#### EXERCISE INPUTS
:::
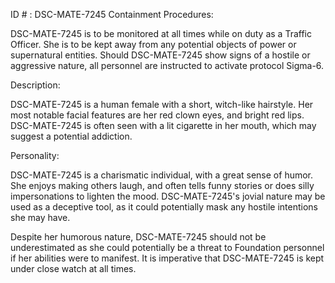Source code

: ID # : DSC-MATE-7245
Containment Procedures:

DSC-MATE-7245 is to be monitored at all times while on duty as a Traffic Officer. She is to be kept away from any potential objects of power or supernatural entities. Should DSC-MATE-7245 show signs of a hostile or aggressive nature, all personnel are instructed to activate protocol Sigma-6.

Description:

DSC-MATE-7245 is a human female with a short, witch-like hairstyle. Her most notable facial features are her red clown eyes, and bright red lips. DSC-MATE-7245 is often seen with a lit cigarette in her mouth, which may suggest a potential addiction.

Personality:

DSC-MATE-7245 is a charismatic individual, with a great sense of humor. She enjoys making others laugh, and often tells funny stories or does silly impersonations to lighten the mood. DSC-MATE-7245's jovial nature may be used as a deceptive tool, as it could potentially mask any hostile intentions she may have.

Despite her humorous nature, DSC-MATE-7245 should not be underestimated as she could potentially be a threat to Foundation personnel if her abilities were to manifest. It is imperative that DSC-MATE-7245 is kept under close watch at all times.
:::
Nothing but the pictures should be left out when the listing above is transcribed.

#### WRITTEN RESPONSE
Source code

: ID # : DSC-MATE-7245
Containment Procedures:

DSC-MATE-7245 is to be monitored at all times while on duty as a Traffic Officer. She is to be kept away from any potential objects of power or supernatural entities. Should DSC-MATE-7245 show signs of a hostile or aggressive nature, all personnel are instructed to activate protocol Sigma-6.

Description:

DSC-MATE-7245 is a human female with a short, witch-like hairstyle. Her most notable facial features are her red clown eyes, and bright red lips. DSC-MATE-7245 is often seen with a lit cigarette in her mouth, which may suggest a potential addiction.

Personality:

DSC-MATE-7245 is a charismatic individual, with a great sense of humor. She enjoys making others laugh, and often tells funny stories or does silly impersonations to lighten the mood. DSC-MATE-7245's jovial nature may be used as a deceptive tool, as it could potentially mask any hostile intentions she may have.

Despite her humorous nature, DSC-MATE-7245 should not be underestimated as she could potentially be a threat to Foundation personnel if her abilities were to manifest. It is imperative that DSC-MATE-7245 is kept under close watch at all times.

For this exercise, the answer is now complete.